• [Collected data]:
════════

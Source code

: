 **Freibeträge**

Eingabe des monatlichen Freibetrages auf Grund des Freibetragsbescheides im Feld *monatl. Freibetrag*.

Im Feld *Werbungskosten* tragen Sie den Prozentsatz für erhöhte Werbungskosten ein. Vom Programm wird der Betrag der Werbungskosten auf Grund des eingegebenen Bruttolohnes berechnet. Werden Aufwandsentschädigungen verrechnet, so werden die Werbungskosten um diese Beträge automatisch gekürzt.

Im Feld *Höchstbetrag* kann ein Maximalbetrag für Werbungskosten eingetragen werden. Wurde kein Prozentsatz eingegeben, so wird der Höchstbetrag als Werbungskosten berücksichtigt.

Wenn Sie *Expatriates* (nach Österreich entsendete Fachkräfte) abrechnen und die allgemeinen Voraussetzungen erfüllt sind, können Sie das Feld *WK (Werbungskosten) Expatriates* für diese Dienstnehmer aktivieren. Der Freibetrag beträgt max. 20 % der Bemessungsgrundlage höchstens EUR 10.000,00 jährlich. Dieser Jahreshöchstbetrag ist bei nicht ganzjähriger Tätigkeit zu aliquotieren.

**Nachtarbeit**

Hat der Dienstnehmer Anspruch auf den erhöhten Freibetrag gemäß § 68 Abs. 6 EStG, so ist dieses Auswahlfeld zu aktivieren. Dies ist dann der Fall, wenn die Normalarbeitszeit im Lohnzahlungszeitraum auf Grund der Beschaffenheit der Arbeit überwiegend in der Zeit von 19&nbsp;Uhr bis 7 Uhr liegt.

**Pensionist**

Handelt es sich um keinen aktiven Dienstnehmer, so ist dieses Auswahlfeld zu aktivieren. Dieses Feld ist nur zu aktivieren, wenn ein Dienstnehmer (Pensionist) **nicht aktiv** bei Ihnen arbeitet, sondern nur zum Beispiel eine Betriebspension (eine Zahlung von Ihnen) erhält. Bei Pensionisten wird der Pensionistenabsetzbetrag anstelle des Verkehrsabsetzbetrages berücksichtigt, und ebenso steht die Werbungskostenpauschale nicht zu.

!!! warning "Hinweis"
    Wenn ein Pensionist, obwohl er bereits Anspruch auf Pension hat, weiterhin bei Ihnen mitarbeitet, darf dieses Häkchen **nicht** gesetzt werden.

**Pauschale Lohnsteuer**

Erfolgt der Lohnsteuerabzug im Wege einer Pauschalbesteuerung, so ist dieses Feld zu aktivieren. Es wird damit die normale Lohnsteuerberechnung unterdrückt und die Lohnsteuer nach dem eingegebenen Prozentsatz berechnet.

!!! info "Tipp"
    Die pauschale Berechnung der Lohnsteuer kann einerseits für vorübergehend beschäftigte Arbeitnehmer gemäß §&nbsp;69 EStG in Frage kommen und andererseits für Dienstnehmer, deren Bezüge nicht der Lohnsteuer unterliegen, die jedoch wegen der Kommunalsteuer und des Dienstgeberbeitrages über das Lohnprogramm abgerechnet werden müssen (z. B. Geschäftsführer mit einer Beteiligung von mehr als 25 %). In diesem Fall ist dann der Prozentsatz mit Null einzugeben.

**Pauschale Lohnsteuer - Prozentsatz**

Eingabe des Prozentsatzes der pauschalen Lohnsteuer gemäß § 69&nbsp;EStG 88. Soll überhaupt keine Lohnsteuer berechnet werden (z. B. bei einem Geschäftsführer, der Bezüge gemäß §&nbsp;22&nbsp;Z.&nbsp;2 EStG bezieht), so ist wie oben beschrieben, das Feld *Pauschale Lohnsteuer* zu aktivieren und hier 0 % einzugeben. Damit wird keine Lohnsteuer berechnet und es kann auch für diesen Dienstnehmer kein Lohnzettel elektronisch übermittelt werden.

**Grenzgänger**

════════

• [Aim of the exercise]:
Some lines of the data above may hold the word "berechnet"; report how many do, and nothing else.

• [Answer section]:
3